This is off topic but as a shell script that does nothing but calls
awk I would make that a pure awk script. There is no need for the
shell to be there at all. '#!/usr/bin/awk' or '#!/usr/bin/env awk' or
whatever and the appropriate script changes.
> > However, this presumes that the input has no leading tabs in it.
>
> Yes, that's a problem: the output of comm is ambiguous. But how about
> if we solve this more-general problem instead if your particular one?
> That will let "comm" be useful in other situations.
>
> One way to solve the problem is by having an option that lets "comm"
> quote its output in some way, so that the output is not ambiguous.
> For example, it might quote leading tabs using "\t" and backslashes
> using "\\". Or perhaps you can think of a better approach.
I admit to being skeptical that such a quoting is really useful. It
would mean that something would have to read that quoting.
> > there's no way to avoid that, short of preprocessing:
>
> How about this?
>
> echo $(comm -23 f1 f2) $(comm -13 f1 f2) $(comm -12 f1 f2)
>
> Admittedly it's not as efficient as one might like, but is there
> really much of an efficiency issue here?

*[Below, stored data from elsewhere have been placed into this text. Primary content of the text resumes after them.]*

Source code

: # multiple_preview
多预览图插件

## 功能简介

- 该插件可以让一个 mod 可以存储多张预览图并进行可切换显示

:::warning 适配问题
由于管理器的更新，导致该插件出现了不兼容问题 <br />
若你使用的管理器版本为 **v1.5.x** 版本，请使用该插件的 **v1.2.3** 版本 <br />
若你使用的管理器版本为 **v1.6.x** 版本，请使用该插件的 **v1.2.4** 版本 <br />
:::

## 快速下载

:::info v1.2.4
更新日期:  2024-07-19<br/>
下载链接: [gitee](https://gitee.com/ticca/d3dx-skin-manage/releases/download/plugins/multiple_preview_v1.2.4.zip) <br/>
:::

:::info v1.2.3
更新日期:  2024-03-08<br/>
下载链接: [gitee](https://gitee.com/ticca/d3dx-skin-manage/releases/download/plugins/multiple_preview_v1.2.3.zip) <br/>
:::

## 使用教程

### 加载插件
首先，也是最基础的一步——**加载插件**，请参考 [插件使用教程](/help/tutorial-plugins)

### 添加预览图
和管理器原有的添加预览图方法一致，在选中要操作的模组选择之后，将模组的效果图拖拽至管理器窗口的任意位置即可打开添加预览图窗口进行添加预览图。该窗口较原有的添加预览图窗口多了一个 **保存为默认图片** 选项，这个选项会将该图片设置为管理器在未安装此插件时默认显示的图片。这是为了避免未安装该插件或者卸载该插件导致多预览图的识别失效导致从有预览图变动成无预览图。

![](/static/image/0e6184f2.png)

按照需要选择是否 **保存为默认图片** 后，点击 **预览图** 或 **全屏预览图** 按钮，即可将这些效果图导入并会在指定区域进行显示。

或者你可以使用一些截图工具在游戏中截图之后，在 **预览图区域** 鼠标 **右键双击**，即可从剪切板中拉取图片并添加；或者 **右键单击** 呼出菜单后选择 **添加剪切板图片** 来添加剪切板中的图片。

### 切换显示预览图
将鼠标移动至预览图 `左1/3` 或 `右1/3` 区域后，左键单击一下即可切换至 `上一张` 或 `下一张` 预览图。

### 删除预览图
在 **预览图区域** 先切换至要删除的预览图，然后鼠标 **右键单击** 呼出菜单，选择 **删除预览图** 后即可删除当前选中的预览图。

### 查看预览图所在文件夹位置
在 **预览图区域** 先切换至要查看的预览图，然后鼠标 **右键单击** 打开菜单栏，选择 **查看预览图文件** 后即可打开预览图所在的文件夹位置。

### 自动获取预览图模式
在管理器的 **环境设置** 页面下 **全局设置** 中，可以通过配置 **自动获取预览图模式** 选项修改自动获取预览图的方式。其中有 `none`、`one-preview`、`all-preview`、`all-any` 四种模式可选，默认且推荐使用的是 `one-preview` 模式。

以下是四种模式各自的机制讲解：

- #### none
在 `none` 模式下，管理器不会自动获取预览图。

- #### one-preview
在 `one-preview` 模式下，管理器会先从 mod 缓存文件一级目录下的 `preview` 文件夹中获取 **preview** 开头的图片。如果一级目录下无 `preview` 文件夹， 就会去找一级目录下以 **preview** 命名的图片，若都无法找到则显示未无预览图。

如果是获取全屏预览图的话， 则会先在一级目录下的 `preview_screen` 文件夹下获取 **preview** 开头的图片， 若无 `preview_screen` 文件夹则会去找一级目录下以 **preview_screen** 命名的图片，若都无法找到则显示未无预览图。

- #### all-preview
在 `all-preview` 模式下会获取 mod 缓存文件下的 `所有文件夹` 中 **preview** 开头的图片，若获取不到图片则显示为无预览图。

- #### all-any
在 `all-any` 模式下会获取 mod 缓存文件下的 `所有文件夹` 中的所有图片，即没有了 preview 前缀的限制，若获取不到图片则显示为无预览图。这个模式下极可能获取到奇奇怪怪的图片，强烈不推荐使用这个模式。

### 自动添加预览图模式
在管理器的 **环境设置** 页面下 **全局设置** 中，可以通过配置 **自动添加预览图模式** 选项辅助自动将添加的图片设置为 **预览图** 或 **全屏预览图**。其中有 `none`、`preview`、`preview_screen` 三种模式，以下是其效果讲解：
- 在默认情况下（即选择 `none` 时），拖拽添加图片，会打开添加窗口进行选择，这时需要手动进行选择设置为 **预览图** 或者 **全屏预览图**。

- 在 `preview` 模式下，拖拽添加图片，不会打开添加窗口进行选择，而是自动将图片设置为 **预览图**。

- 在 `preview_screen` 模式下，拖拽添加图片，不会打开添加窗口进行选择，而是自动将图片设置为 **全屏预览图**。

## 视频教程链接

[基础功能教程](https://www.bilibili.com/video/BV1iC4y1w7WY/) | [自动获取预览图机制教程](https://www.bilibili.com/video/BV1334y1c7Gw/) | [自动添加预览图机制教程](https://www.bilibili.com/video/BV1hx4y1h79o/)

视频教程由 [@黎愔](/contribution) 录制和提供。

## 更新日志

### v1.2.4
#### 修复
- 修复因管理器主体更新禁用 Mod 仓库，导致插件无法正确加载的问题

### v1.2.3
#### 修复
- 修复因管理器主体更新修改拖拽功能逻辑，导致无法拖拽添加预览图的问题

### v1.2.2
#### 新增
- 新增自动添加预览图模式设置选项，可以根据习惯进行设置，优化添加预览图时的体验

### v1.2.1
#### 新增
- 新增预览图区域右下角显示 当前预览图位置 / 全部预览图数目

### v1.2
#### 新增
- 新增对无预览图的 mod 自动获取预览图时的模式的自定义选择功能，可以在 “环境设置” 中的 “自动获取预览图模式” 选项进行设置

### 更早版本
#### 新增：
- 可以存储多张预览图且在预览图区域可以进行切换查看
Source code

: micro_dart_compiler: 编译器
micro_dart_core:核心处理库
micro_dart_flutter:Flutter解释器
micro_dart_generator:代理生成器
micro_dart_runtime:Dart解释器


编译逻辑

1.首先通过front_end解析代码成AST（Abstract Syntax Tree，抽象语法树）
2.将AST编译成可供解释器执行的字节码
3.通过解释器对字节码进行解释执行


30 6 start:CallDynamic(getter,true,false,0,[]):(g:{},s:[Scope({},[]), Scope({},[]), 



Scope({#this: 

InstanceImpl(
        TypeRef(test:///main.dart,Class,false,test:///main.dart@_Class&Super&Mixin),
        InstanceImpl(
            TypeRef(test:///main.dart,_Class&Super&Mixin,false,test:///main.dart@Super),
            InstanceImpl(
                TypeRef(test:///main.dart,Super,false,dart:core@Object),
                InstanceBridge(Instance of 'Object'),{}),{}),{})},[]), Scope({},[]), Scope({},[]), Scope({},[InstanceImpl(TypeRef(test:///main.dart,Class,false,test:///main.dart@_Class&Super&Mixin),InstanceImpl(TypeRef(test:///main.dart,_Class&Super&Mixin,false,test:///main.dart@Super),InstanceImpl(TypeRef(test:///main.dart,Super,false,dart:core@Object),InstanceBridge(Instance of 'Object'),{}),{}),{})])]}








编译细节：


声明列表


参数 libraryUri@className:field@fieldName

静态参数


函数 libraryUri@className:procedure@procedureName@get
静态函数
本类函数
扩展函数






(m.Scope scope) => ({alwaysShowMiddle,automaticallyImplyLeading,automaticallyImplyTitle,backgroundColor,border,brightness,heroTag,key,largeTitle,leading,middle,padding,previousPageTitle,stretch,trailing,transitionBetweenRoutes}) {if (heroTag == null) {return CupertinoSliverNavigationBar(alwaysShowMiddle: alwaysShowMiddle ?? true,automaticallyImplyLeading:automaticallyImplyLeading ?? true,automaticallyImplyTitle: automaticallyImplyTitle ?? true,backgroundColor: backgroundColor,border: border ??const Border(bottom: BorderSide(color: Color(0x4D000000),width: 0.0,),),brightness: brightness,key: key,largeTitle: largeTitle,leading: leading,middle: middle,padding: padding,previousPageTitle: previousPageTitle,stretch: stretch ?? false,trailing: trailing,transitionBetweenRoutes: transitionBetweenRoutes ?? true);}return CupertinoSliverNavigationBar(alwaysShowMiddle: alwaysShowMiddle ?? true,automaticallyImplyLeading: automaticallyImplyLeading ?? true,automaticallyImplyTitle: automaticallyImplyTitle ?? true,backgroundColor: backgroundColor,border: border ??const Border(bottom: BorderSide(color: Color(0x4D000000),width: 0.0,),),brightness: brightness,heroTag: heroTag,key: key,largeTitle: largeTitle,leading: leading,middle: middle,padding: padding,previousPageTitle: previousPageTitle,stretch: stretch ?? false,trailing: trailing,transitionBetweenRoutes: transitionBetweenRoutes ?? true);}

Personally I think a multipass approach would be fine too. Of course
as soon as someone makes an argument for reading directly from a pipe
then a multipass is problematic. But is there really a case for
reading from a pipe here? I think we would be optimizing for a 0.05%
use case.
By the way... I think you meant to use wc -l here too, right?
seq 10 19 > f1
seq 16 25 > f2
echo $(comm -23 f1 f2 | wc -l) $(comm -13 f1 f2 | wc -l) $(comm -12 f1 f2 |
wc -l)
6 6 4
And of course any single value is very simple.
comm -23 f1 f2 | wc -l
6
> > Does anyone else agree with me, or shall I just crawl back under my
> > rock? ;)
>
> Let's see whether anyone else chimes in.
>
> This email exchange is archived, so perhaps someone will read it in
> 2010 and say "Hey, Andrew was right!" and fix things....
I am skeptical of how much use an option like this would really get.
And it is pretty straight-forward to code a similar solution
presently, the only disadvantage being that it is multipass.